スネーク・アイズのボブおじさんのレビュー・感想・評価

スネーク・アイズ(1998年製作の映画)
3.5
その巧みな映像手法により、かつてはヒッチコックの後継者とも呼ばれ、1976年の「キャリー」から「殺しのドレス」「スカーフェイス」「アンタッチャブル」など数多くのヒット作を手掛け、1996年の「ミッション:インポッシブル」の成功で天下を掴んだかに見えたブライアン・デ・パルマ監督の〝終わりの始まり〟となった映画。

迫るハリケーン、1万4000人もの観客が詰めかけたスタジアムなど、スリリングかつエキサイティングな舞台設定は良かったのだが、肝心の脚本が上手くない😢

ボクシングの世界ヘビー級タイトルマッチでのギャンブル絡みの八百長とその試合を観戦中だった国防長官の狙撃事件という極上のサスペンス設定にもかかわらず、安っぽい友情と薄っぺらい恋愛を絡めたことによりB級サスペンスへと成り下がった。

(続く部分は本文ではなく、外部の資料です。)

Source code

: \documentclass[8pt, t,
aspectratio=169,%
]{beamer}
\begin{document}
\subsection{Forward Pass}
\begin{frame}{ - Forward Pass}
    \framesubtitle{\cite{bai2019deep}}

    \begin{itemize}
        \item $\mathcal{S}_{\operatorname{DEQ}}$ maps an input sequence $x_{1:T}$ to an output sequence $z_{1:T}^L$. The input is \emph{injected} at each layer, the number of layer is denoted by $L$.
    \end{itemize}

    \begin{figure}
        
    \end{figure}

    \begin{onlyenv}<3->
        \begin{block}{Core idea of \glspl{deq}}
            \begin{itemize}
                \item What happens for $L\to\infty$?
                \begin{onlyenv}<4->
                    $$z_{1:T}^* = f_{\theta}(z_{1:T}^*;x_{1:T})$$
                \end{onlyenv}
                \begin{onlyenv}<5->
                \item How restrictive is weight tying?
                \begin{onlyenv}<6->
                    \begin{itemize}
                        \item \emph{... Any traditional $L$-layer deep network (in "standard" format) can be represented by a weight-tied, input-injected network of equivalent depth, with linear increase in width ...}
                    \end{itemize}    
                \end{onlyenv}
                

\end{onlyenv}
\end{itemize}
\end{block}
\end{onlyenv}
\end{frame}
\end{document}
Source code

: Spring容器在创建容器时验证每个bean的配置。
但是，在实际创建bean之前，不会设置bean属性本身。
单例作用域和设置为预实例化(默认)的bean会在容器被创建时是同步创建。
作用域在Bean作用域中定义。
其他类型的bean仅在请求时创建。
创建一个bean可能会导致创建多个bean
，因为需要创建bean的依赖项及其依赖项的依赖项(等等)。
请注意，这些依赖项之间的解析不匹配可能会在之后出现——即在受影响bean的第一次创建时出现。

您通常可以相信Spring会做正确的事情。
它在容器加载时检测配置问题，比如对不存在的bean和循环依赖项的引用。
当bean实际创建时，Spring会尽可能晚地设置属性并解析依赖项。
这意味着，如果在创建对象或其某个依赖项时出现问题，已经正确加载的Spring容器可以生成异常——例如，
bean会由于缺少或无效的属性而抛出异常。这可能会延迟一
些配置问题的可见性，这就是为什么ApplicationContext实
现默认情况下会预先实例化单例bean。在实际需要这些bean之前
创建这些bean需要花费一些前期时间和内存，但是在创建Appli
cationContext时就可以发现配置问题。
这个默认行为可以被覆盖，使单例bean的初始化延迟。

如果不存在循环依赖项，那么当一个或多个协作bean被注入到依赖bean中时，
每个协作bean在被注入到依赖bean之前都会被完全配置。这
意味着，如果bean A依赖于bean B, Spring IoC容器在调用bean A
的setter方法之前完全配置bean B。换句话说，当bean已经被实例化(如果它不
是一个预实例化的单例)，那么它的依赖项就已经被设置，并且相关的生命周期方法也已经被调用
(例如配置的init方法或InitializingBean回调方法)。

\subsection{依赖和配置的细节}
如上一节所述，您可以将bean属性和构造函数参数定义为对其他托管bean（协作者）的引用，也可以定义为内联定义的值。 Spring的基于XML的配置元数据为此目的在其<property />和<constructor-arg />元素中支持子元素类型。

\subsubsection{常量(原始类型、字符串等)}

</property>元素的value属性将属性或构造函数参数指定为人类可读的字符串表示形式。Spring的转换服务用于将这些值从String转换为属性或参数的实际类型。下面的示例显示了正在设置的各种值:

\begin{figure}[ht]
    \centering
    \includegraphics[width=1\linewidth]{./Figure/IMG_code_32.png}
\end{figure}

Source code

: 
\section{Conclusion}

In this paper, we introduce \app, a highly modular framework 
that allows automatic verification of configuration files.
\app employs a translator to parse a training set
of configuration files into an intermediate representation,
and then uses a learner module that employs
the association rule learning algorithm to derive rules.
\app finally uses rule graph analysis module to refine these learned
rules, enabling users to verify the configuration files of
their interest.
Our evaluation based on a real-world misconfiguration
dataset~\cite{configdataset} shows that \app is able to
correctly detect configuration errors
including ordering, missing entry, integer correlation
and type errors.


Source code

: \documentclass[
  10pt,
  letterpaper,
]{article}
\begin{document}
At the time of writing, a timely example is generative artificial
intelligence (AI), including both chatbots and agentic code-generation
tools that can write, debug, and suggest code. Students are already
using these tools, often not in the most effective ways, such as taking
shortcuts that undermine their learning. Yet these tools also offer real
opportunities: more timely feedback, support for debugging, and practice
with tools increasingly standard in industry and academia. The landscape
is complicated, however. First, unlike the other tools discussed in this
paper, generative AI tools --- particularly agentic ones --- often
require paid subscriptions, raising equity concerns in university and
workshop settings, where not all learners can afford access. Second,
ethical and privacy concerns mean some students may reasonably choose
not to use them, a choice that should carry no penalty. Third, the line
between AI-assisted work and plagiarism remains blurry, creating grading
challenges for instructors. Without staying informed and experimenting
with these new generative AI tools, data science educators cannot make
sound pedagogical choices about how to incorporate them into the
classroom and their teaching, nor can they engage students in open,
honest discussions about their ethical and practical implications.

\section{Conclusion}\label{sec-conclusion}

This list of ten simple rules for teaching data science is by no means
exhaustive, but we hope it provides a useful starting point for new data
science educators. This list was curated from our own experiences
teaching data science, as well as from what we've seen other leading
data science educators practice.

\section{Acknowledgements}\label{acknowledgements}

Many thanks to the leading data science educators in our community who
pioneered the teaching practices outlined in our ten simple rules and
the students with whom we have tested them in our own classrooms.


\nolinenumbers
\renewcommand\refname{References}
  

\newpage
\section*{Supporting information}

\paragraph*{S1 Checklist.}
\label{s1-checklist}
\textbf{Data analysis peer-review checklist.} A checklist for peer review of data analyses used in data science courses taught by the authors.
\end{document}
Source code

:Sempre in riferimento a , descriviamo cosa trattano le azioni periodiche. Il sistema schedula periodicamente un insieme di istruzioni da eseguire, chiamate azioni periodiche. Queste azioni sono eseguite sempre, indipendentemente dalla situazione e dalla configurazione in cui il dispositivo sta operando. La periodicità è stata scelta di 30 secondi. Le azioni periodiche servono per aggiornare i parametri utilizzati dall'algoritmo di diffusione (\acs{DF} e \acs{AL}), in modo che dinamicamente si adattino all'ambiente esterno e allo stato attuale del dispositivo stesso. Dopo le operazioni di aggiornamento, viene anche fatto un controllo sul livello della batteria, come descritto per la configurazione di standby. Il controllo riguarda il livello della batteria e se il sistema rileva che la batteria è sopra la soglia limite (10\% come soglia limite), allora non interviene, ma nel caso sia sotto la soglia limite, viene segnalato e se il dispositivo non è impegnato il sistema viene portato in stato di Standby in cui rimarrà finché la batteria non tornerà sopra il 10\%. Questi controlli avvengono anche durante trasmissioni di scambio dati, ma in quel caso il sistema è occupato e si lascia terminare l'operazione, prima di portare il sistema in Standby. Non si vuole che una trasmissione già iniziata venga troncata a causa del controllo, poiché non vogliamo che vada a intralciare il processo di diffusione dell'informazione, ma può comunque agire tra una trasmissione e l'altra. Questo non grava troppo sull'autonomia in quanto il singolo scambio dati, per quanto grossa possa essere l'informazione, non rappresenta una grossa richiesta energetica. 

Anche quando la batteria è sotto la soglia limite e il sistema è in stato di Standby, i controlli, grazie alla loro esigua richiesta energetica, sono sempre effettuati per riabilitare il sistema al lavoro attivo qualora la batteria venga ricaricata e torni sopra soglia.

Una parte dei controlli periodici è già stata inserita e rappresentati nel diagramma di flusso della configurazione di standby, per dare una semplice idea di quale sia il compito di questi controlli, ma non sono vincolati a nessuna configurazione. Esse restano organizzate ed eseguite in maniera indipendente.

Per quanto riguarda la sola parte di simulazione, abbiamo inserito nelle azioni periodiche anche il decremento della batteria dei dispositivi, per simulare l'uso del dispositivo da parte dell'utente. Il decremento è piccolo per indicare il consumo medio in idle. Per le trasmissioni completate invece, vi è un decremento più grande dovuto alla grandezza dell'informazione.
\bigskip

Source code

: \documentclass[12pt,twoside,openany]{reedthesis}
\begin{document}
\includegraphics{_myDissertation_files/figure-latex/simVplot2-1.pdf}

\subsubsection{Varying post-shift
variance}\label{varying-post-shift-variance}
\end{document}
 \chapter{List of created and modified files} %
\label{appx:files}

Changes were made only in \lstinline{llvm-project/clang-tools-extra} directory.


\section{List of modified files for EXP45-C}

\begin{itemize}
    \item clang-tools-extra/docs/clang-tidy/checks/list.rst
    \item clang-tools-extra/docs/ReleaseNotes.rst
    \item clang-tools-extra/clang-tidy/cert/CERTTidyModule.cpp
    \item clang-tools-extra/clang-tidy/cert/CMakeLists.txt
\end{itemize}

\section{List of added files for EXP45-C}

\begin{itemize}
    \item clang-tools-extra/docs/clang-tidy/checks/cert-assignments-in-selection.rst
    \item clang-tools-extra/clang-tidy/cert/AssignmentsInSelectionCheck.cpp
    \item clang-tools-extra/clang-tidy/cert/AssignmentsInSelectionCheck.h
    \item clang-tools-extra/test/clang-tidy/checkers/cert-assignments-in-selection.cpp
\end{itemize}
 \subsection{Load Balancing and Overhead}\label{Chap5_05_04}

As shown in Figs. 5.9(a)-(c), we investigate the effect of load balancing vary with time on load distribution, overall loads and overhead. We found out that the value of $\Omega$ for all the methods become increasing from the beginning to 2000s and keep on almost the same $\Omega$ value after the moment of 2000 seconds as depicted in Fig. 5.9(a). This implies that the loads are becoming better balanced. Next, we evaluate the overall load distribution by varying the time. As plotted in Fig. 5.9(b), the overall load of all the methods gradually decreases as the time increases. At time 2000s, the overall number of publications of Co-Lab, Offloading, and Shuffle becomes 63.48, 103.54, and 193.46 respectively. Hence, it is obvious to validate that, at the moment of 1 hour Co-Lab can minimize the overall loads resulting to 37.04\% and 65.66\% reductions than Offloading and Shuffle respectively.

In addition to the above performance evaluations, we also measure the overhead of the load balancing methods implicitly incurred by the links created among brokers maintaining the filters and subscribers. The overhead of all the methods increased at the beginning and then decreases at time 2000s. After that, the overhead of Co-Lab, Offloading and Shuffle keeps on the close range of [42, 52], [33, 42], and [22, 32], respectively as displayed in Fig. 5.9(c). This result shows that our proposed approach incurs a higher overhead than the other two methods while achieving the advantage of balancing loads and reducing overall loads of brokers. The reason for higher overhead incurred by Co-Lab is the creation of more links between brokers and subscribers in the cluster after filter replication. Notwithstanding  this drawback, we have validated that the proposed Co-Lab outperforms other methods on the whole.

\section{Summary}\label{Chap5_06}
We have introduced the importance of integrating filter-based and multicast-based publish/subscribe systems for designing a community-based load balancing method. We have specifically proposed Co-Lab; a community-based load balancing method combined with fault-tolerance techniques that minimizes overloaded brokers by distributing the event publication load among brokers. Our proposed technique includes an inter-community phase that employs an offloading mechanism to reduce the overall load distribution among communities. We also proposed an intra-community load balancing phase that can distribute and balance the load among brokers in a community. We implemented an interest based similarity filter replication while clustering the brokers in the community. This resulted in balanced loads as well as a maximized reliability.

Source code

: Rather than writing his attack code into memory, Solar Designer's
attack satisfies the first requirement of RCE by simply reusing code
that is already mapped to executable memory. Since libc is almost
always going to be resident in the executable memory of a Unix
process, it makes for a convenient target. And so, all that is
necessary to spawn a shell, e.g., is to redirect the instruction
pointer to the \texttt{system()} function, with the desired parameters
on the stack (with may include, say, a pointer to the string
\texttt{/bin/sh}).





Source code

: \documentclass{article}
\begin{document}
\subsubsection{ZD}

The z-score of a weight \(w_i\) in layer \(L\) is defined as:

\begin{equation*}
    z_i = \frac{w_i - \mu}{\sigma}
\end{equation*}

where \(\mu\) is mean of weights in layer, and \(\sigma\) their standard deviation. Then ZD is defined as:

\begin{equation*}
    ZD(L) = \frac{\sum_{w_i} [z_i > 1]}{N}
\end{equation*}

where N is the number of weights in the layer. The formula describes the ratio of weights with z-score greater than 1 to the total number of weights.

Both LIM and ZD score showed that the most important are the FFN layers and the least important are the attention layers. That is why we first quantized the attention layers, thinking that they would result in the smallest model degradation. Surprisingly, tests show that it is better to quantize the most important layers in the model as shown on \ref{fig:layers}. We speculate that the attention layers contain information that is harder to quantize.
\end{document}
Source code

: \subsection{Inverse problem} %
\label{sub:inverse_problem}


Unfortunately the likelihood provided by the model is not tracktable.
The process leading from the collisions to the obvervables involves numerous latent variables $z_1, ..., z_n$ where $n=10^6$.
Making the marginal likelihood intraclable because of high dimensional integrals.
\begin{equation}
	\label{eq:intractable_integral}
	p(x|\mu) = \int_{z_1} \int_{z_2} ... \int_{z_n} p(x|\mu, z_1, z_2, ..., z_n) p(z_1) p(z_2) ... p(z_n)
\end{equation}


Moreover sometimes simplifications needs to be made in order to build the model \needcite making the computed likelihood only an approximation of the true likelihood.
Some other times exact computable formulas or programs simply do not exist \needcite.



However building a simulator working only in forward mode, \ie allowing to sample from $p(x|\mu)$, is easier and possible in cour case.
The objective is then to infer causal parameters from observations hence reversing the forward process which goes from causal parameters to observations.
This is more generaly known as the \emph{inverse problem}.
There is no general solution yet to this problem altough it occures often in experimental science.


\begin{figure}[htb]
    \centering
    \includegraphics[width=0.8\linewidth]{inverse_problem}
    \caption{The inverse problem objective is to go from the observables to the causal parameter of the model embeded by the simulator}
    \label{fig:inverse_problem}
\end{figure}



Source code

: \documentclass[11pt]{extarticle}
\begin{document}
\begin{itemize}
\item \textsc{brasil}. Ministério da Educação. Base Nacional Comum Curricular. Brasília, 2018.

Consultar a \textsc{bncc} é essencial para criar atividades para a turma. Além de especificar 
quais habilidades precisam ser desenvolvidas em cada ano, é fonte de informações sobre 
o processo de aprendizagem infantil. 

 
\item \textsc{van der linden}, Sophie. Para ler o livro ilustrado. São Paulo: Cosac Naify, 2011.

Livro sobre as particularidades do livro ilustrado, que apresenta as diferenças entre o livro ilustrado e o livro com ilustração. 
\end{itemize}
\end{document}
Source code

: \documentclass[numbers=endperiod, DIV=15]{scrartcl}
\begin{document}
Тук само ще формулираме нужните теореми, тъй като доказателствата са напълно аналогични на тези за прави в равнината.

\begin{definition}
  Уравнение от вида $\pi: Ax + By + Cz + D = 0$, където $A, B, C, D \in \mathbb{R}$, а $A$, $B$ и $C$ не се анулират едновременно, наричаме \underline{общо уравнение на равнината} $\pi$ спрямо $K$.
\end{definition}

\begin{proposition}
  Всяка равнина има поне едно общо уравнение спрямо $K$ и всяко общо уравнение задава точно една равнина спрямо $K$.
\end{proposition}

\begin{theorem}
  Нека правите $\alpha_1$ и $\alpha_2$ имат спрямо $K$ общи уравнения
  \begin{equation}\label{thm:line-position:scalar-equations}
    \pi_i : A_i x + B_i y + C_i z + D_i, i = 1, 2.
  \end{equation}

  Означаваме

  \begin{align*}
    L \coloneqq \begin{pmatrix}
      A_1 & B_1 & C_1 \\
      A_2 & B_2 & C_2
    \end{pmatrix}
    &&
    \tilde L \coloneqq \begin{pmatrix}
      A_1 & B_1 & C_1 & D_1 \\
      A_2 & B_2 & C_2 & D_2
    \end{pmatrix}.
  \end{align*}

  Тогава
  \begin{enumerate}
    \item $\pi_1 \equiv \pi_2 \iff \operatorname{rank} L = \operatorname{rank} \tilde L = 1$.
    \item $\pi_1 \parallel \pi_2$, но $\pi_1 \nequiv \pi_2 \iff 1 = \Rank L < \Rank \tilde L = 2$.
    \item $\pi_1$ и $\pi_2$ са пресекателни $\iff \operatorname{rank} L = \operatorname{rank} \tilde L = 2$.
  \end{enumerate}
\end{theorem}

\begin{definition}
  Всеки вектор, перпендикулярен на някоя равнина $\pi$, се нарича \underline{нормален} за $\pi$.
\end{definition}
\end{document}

話題となった冒頭13分の長回しを複数の視点からリプレイして全容を明らかにする手法は、惹きつけられはしたが、物語の推進力になっているとは言い難く、ホテルの複数の客室を上空から俯瞰して見せたり、事件の複数視点の2分割映像などの演出や撮影技法も手段が目的化(それがやりたかっただけでしょ的な)してしまっている様にも見えてしまう。

更に〝汚職まみれで不倫中〟の小悪党のお喋り刑事が、突然正義感に駆られた経緯もよくわからず、この主人公(ニコラス・ケイジ)がどうにも好きになれなかった。

同じB級刑事が、大事件に巻き込まれていく映画でも「ダイ・ハード」が、奮闘する主人公(ブルース・ウィリス)に徐々に感情移入していくのとは対照的だ。

個人的にはこの後作られた「ファム・ファタール」や「パッション」も嫌いな作品ではないのだが、残念ながらこの作品を境にデ・パルマの評価は右肩下がりとなってしまった。